The fast-growing medical device industry (8.3% annual growth until 2030) needs safer materials to survive strong sterilization methods. Recent product recalls in the healthcare field have pushed manufacturers to adopt better materials like injection molding of liquid silicone rubber.
Liquid silicone rubber is a platinum-cured silicone used since the late 1970s for high-volume parts. Unlike regular rubber materials, this special silicone has a unique chemical structure that naturally resists heat damage and chemical reactions.
Its advanced manufacturing process allows the creation of extremely small medical parts that were unachievable before, and it relies on automated systems to deliver tight repeatability and low contamination. These technical advantages make it ideal for producing precision components in medical tools, protective equipment, and scientific instruments.
In this guide you will learn what this approach is, why it often beats thermoplastics and high-consistency rubber, and how design choices affect tolerances and long-term performance.

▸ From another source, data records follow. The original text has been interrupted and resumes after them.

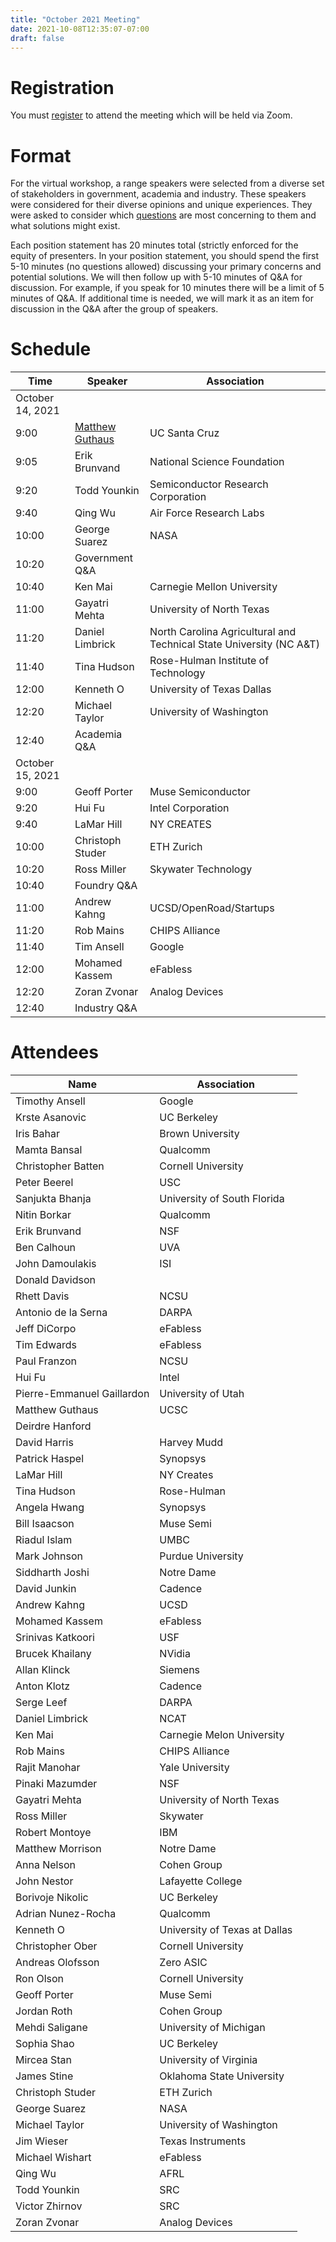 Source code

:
 ```yaml
---
title: "October 2021 Meeting"
date: 2021-10-08T12:35:07-07:00
draft: false
---
```


# Registration

You must
[register](https://ucsc.zoom.us/meeting/register/tJIpd-6rrzIoHNJHVno4DllAomwRRyfeag5X)
to attend the meeting which will be held via Zoom.

# Format

For the virtual workshop, a range speakers were selected from a
diverse set of stakeholders in government, academia and
industry. These speakers were considered for their diverse opinions and unique experiences.
They were asked to consider which [questions](/questions) are most
concerning to them and what solutions might exist.

Each position statement has 20 minutes total (strictly enforced for
the equity of presenters. In your position statement, you should spend
the first 5-10 minutes (no questions allowed) discussing your primary
concerns and potential solutions. We will then follow up with 5-10
minutes of Q&A for discussion. For example, if you speak for 10
minutes there will be a limit of 5 minutes of Q&A. If additional time
is needed, we will mark it as an item for discussion in the Q&A after
the group of speakers.

# Schedule

Time | Speaker | Association
--- | --- | ---
October 14, 2021 | |
9:00 | [Matthew Guthaus](/00-oct-guthaus.pdf) | UC Santa Cruz
9:05 | Erik Brunvand | National Science Foundation
9:20 | Todd Younkin | Semiconductor Research Corporation
9:40 | Qing Wu | Air Force Research Labs
10:00 | George Suarez | NASA
10:20 | Government Q&A |
10:40 | Ken Mai | Carnegie Mellon University
11:00 | Gayatri Mehta | University of North Texas
11:20 | Daniel Limbrick | North Carolina Agricultural and Technical State University (NC A&T)
11:40 | Tina Hudson | Rose-Hulman Institute of Technology
12:00 | Kenneth O | University of Texas Dallas
12:20 | Michael Taylor | University of Washington
12:40 | Academia Q&A |
October 15, 2021 | |
9:00 | Geoff Porter | Muse Semiconductor
9:20 | Hui Fu | Intel Corporation
9:40 | LaMar Hill | NY CREATES
10:00 | Christoph Studer | ETH Zurich
10:20 | Ross Miller | Skywater Technology
10:40 | Foundry Q&A |
11:00 | Andrew Kahng | UCSD/OpenRoad/Startups
11:20 | Rob Mains | CHIPS Alliance
11:40 | Tim Ansell | Google
12:00 | Mohamed Kassem | eFabless
12:20 | Zoran Zvonar | Analog Devices
12:40 | Industry Q&A |

# Attendees

 Name | Association
 --- | ---
Timothy	Ansell | Google
Krste	Asanovic | UC Berkeley
Iris	Bahar | Brown University
Mamta	Bansal | Qualcomm
Christopher	Batten | Cornell University
Peter	Beerel | USC
Sanjukta	Bhanja | University of South Florida
Nitin	Borkar | Qualcomm
Erik	Brunvand | NSF
Ben	Calhoun | UVA
John	Damoulakis | ISI
Donald	Davidson |
Rhett	Davis | NCSU
Antonio	de la Serna | DARPA
Jeff	DiCorpo | eFabless
Tim	Edwards | eFabless
Paul	Franzon | NCSU
Hui	Fu | Intel
Pierre-Emmanuel	Gaillardon | University of Utah
Matthew	Guthaus | UCSC
Deirdre	Hanford |
David	Harris | Harvey Mudd
Patrick	Haspel | Synopsys
LaMar	Hill | NY Creates
Tina	Hudson | Rose-Hulman
Angela	Hwang  | Synopsys
Bill	Isaacson | Muse Semi
Riadul	Islam | UMBC
Mark	Johnson | Purdue University
Siddharth	Joshi | Notre Dame
David	Junkin | Cadence
Andrew	Kahng | UCSD
Mohamed	Kassem | eFabless
Srinivas	Katkoori | USF
Brucek	Khailany | NVidia
Allan	Klinck | Siemens
Anton	Klotz | Cadence
Serge	Leef | DARPA
Daniel	Limbrick | NCAT
Ken	Mai | Carnegie Melon University
Rob	Mains | CHIPS Alliance
Rajit	Manohar | Yale University
Pinaki	Mazumder | NSF
Gayatri	Mehta | University of North Texas
Ross	Miller | Skywater
Robert	Montoye | IBM
Matthew	Morrison | Notre Dame
Anna	Nelson | Cohen Group
John	Nestor | Lafayette College
Borivoje	Nikolic | UC Berkeley
Adrian	Nunez-Rocha | Qualcomm
Kenneth	O | University of Texas at Dallas
Christopher	Ober | Cornell University
Andreas	Olofsson | Zero ASIC
Ron	Olson | Cornell University
Geoff	Porter | Muse Semi
Jordan	Roth | Cohen Group
Mehdi	Saligane | University of Michigan
Sophia	Shao | UC Berkeley
Mircea	Stan  | University of Virginia
James	Stine | Oklahoma State University
Christoph	Studer | ETH Zurich
George	Suarez | NASA
Michael	Taylor | University of Washington
Jim	Wieser | Texas Instruments
Michael	Wishart | eFabless
Qing	Wu | AFRL
Todd	Younkin | SRC
Victor	Zhirnov | SRC
Zoran	Zvonar | Analog Devices

&nbsp;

LSR Injection Molding Definition
LSR injection molding is a modern method where liquid silicone gets shaped in special molds. Compared to older methods, this technique creates products with smoother surfaces and more exact sizes because the liquid silicone fills molds completely and hardens quickly. This special silicone material performs well in extreme temperatures, blocks electricity safely, and works with human tissues – making it perfect for medical devices, electronics, and industrial equipment manufacturing.
Liquid Silicone Rubber Explained
Liquid silicone is an inorganic polymer with a siloxane (Si–O) backbone plus carbon and hydrogen. That backbone gives the silicone rubber stability, chemical inertness, and good performance in harsh environments.

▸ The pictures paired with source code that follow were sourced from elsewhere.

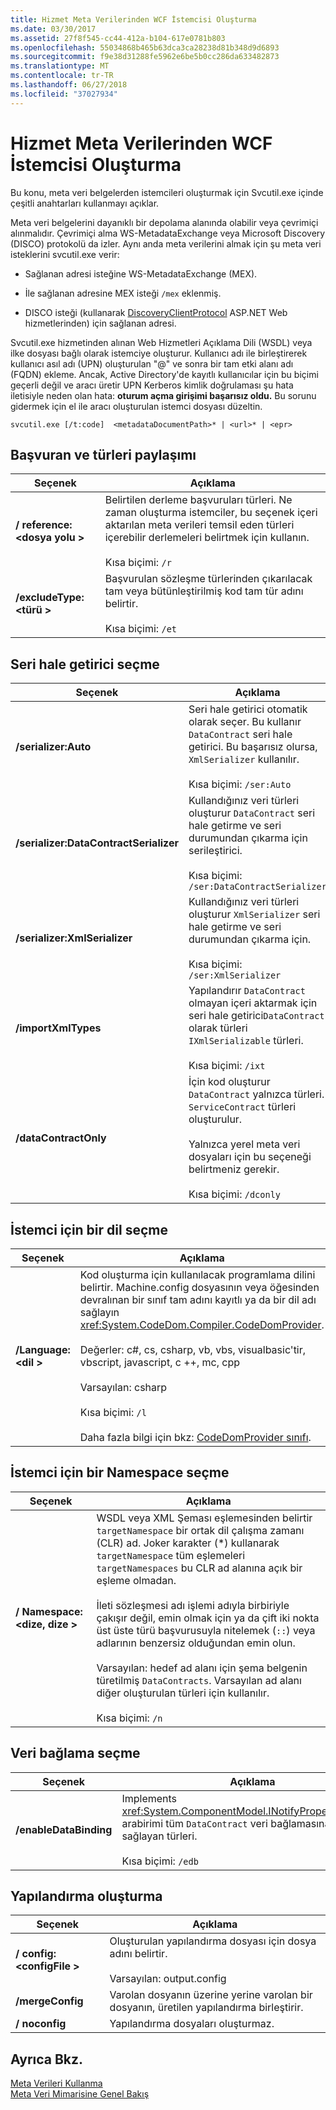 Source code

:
 ```yaml
---
title: Hizmet Meta Verilerinden WCF İstemcisi Oluşturma
ms.date: 03/30/2017
ms.assetid: 27f8f545-cc44-412a-b104-617e0781b803
ms.openlocfilehash: 55034868b465b63dca3ca28238d81b348d9d6893
ms.sourcegitcommit: f9e38d31288fe5962e6be5b0cc286da633482873
ms.translationtype: MT
ms.contentlocale: tr-TR
ms.lasthandoff: 06/27/2018
ms.locfileid: "37027934"
---
```

# <a name="generating-a-wcf-client-from-service-metadata"></a>Hizmet Meta Verilerinden WCF İstemcisi Oluşturma
Bu konu, meta veri belgelerden istemcileri oluşturmak için Svcutil.exe içinde çeşitli anahtarları kullanmayı açıklar.  
  
 Meta veri belgelerini dayanıklı bir depolama alanında olabilir veya çevrimiçi alınmalıdır. Çevrimiçi alma WS-MetadataExchange veya Microsoft Discovery (DISCO) protokolü da izler. Aynı anda meta verilerini almak için şu meta veri isteklerini svcutil.exe verir:  
  
-   Sağlanan adresi isteğine WS-MetadataExchange (MEX).  
  
-   İle sağlanan adresine MEX isteği `/mex` eklenmiş.  
  
-   DISCO isteği (kullanarak [DiscoveryClientProtocol](http://go.microsoft.com/fwlink/?LinkId=94777) ASP.NET Web hizmetlerinden) için sağlanan adresi.  
  
 Svcutil.exe hizmetinden alınan Web Hizmetleri Açıklama Dili (WSDL) veya ilke dosyası bağlı olarak istemciye oluşturur. Kullanıcı adı ile birleştirerek kullanıcı asıl adı (UPN) oluşturulan "\@" ve sonra bir tam etki alanı adı (FQDN) ekleme. Ancak, Active Directory'de kayıtlı kullanıcılar için bu biçimi geçerli değil ve aracı üretir UPN Kerberos kimlik doğrulaması şu hata iletisiyle neden olan hata: **oturum açma girişimi başarısız oldu.** Bu sorunu gidermek için el ile aracı oluşturulan istemci dosyası düzeltin.  
  
```  
svcutil.exe [/t:code]  <metadataDocumentPath>* | <url>* | <epr>  
```  
  
## <a name="referencing-and-sharing-types"></a>Başvuran ve türleri paylaşımı  
  
|Seçenek|Açıklama|  
|------------|-----------------|  
|**/ reference:\<dosya yolu >**|Belirtilen derleme başvuruları türleri. Ne zaman oluşturma istemciler, bu seçenek içeri aktarılan meta verileri temsil eden türleri içerebilir derlemeleri belirtmek için kullanın.<br /><br /> Kısa biçimi: `/r`|  
|**/excludeType:\<türü >**|Başvurulan sözleşme türlerinden çıkarılacak tam veya bütünleştirilmiş kod tam tür adını belirtir.<br /><br /> Kısa biçimi: `/et`|  
  
## <a name="choosing-a-serializer"></a>Seri hale getirici seçme  
  
|Seçenek|Açıklama|  
|------------|-----------------|  
|**/serializer:Auto**|Seri hale getirici otomatik olarak seçer. Bu kullanır `DataContract` seri hale getirici. Bu başarısız olursa, `XmlSerializer` kullanılır.<br /><br /> Kısa biçimi: `/ser:Auto`|  
|**/serializer:DataContractSerializer**|Kullandığınız veri türleri oluşturur `DataContract` seri hale getirme ve seri durumundan çıkarma için serileştirici.<br /><br /> Kısa biçimi: `/ser:DataContractSerializer`|  
|**/serializer:XmlSerializer**|Kullandığınız veri türleri oluşturur `XmlSerializer` seri hale getirme ve seri durumundan çıkarma için.<br /><br /> Kısa biçimi: `/ser:XmlSerializer`|  
|**/importXmlTypes**|Yapılandırır `DataContract` olmayan içeri aktarmak için seri hale getirici`DataContract` olarak türleri `IXmlSerializable` türleri.<br /><br /> Kısa biçimi: `/ixt`|  
|**/dataContractOnly**|İçin kod oluşturur `DataContract` yalnızca türleri. `ServiceContract` türleri oluşturulur.<br /><br /> Yalnızca yerel meta veri dosyaları için bu seçeneği belirtmeniz gerekir.<br /><br /> Kısa biçimi: `/dconly`|  
  
## <a name="choosing-a-language-for-the-client"></a>İstemci için bir dil seçme  
  
|Seçenek|Açıklama|  
|------------|-----------------|  
|**/Language:\<dil >**|Kod oluşturma için kullanılacak programlama dilini belirtir. Machine.config dosyasının veya öğesinden devralınan bir sınıf tam adını kayıtlı ya da bir dil adı sağlayın <xref:System.CodeDom.Compiler.CodeDomProvider>.<br /><br /> Değerler: c#, cs, csharp, vb, vbs, visualbasic'tir, vbscript, javascript, c ++, mc, cpp<br /><br /> Varsayılan: csharp<br /><br /> Kısa biçimi: `/l`<br /><br /> Daha fazla bilgi için bkz: [CodeDomProvider sınıfı](http://go.microsoft.com/fwlink/?LinkId=94778).|  
  
## <a name="choosing-a-namespace-for-the-client"></a>İstemci için bir Namespace seçme  
  
|Seçenek|Açıklama|  
|------------|-----------------|  
|**/ Namespace:\<dize, dize >**|WSDL veya XML Şeması eşlemesinden belirtir `targetNamespace` bir ortak dil çalışma zamanı (CLR) ad. Joker karakter (*) kullanarak `targetNamespace` tüm eşlemeleri `targetNamespaces` bu CLR ad alanına açık bir eşleme olmadan.<br /><br /> İleti sözleşmesi adı işlemi adıyla birbiriyle çakışır değil, emin olmak için ya da çift iki nokta üst üste türü başvurusuyla nitelemek (`::`) veya adlarının benzersiz olduğundan emin olun.<br /><br /> Varsayılan: hedef ad alanı için şema belgenin türetilmiş `DataContracts`. Varsayılan ad alanı diğer oluşturulan türleri için kullanılır.<br /><br /> Kısa biçimi: `/n`|  
  
## <a name="choosing-a-data-binding"></a>Veri bağlama seçme  
  
|Seçenek|Açıklama|  
|------------|-----------------|  
|**/enableDataBinding**|Implements <xref:System.ComponentModel.INotifyPropertyChanged> arabirimi tüm `DataContract` veri bağlamasına olanak sağlayan türleri.<br /><br /> Kısa biçimi: `/edb`|  
  
## <a name="generating-configuration"></a>Yapılandırma oluşturma  
  
|Seçenek|Açıklama|  
|------------|-----------------|  
|**/ config:\<configFile >**|Oluşturulan yapılandırma dosyası için dosya adını belirtir.<br /><br /> Varsayılan: output.config|  
|**/mergeConfig**|Varolan dosyanın üzerine yerine varolan bir dosyanın, üretilen yapılandırma birleştirir.|  
|**/ noconfig**|Yapılandırma dosyaları oluşturmaz.|  
  
## <a name="see-also"></a>Ayrıca Bkz.  
 [Meta Verileri Kullanma](../../../../docs/framework/wcf/feature-details/using-metadata.md)  
 [Meta Veri Mimarisine Genel Bakış](../../../../docs/framework/wcf/feature-details/metadata-architecture-overview.md)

Platinum-cured vs Peroxide-cured
LSR parts are typically produced from two-part compounds: Compound A (base) and Compound B (catalyst). Ratio control matters because it drives consistent cure and part quality.
Platinum-cured silicone offers better tensile and tear strength, clarity, and no peroxide residues—so specify platinum for medical, food, or skin-contact use. Peroxide-cured grades can be acceptable for some industrial or automotive parts, but they may leave byproducts and need different validation.
Comparing Processes and Materials
In LSR molding, the two-part liquid is injected into a heated mold where it crosslinks and cures into an elastomeric rubber. That curing is irreversible, unlike thermoplastics that melt and re-solidify, which changes runner design, cycle time, and shrink behavior.
Understanding these differences helps you choose the right material and expect stable sealing, consistent properties, and long service life for your parts.

Why LSR Injection Molding Is Superior to Traditional Methods
If consistent component quality at scale matters to you, liquid silicone processing changes the outcome. This approach combines tight control of shot size, injection rate, and cure conditions to give repeatable accuracy for complex geometries.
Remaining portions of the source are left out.